*** Begin section ***

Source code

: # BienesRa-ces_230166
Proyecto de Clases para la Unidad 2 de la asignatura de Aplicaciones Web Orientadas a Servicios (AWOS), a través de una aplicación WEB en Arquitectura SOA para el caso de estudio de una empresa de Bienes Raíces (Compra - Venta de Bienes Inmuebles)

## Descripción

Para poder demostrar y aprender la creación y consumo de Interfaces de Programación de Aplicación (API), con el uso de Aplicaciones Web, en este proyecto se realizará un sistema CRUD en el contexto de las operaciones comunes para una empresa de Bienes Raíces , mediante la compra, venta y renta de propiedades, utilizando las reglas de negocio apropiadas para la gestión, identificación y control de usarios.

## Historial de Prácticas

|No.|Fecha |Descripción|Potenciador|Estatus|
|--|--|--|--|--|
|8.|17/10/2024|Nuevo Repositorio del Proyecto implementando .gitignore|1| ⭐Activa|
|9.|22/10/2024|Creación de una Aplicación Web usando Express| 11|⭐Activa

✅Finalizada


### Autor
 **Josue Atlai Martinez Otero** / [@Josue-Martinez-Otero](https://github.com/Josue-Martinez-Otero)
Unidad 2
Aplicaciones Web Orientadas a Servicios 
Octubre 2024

*** End section ***
*** Begin section ***

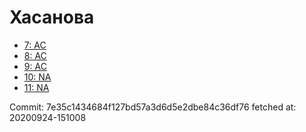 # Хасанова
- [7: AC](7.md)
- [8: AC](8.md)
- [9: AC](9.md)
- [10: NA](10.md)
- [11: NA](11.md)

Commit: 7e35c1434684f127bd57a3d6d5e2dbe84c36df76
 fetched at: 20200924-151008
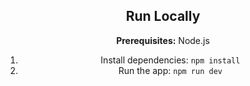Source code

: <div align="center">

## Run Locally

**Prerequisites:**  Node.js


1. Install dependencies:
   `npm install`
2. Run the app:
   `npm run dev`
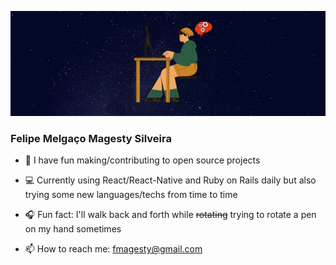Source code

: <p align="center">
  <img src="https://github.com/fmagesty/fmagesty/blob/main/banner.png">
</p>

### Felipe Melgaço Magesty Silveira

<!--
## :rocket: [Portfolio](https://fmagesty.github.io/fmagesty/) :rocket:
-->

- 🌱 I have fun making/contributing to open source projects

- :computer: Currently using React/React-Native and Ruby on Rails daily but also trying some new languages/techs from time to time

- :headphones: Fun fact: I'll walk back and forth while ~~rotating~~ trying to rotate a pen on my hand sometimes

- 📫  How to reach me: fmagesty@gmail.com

*** End section ***

WORK INSTRUCTION | For the lines above, output exactly those from the line containing "- :computer: Currently" through the line containing "reach me: fmagesty@gmail.com", and skip the others.

WRITTEN RESPONSE |
- :computer: Currently using React/React-Native and Ruby on Rails daily but also trying some new languages/techs from time to time

- :headphones: Fun fact: I'll walk back and forth while ~~rotating~~ trying to rotate a pen on my hand sometimes

- 📫  How to reach me: fmagesty@gmail.com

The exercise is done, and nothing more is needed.